Non-blocking standard send, message size > threshold
Non-blocking receive
The case of a non-blocking standard send MPI_Isend (S) for a message larger than the threshold is more interesting:
Compared to a blocking send, sync overhead is reduced by the time between the MPI_Isend (S) and the MPI_Wait (S)
For a blocking send, the synchronization overhead would be the period between the blocking call and the copy over the network. For a non-blocking call, the synchronization overhead is reduced by the amount of time between the non-blocking call and the MPI_Wait (S), in which useful computation is proceeding.
Now even more benefit from posting MPI_Irecv (S) early: imagine sync overhead if MPI_Recv (S) replaced MPI_Wait (S)

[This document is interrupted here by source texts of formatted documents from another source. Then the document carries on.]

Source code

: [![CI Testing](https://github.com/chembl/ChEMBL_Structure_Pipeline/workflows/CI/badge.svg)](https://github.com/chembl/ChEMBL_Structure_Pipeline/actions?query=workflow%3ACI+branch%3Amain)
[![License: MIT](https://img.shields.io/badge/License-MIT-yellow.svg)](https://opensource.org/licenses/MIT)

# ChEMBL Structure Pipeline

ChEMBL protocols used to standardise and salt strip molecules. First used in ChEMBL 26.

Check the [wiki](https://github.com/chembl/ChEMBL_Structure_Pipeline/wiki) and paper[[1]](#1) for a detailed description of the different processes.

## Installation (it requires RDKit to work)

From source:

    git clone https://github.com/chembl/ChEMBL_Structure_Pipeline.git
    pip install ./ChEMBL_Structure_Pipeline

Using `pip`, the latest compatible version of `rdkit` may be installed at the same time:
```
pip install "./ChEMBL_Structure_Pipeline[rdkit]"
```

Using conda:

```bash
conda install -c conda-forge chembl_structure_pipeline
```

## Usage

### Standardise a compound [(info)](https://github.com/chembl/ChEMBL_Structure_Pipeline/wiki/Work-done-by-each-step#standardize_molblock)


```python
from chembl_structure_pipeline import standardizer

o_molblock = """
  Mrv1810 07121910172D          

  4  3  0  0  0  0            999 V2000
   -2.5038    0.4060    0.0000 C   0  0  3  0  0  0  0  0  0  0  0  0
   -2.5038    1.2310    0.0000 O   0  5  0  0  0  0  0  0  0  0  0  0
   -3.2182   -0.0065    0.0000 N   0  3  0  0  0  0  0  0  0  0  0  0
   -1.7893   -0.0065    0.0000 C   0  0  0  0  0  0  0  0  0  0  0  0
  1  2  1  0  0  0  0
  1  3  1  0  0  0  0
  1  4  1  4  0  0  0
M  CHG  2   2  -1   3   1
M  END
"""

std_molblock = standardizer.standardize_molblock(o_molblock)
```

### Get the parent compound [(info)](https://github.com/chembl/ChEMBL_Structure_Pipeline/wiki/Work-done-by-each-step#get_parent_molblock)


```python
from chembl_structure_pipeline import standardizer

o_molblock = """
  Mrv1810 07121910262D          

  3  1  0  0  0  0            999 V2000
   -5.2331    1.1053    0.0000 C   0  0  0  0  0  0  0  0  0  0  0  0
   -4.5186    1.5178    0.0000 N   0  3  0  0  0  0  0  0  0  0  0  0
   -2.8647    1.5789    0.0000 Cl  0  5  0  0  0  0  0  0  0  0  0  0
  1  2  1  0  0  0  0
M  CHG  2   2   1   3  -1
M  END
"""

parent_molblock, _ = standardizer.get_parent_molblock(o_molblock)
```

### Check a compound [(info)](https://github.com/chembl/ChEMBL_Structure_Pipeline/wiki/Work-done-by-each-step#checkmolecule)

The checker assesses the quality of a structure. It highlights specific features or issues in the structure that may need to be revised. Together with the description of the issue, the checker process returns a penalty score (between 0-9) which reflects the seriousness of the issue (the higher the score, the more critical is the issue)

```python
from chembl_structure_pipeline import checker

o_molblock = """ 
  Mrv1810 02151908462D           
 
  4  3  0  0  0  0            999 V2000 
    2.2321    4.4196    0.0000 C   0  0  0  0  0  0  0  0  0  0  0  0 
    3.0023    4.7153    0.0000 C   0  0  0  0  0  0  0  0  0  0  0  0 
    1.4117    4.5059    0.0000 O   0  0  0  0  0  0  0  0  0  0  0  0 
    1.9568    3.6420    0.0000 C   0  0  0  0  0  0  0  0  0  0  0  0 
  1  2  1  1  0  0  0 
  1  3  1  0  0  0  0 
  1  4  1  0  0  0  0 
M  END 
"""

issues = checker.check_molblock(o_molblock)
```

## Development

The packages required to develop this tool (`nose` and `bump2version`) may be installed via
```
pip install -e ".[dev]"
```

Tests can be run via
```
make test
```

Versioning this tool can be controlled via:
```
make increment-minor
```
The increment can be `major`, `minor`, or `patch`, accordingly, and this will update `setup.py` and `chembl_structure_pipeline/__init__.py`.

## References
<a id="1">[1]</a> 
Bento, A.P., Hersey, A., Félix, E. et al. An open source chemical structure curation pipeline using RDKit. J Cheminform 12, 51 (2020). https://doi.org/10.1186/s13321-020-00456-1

Again, the non-blocking receive MPI_Irecv (S) will reduce synchronization overhead on the receiving task for the case in which the receive is posted first. There is also a benefit to using a non-blocking receive when the send is posted first. Consider how the figure would change if a blocking receive were posted. Typically, blocking receives are posted immediately before the message data must be used (to allow the maximum amount of time for the communication to complete). So, the blocking receive would be posted in place of the MPI_Wait. This would delay the synchronization with the send call until this later point in the program, and thus increase synchronization overhead on the sending task.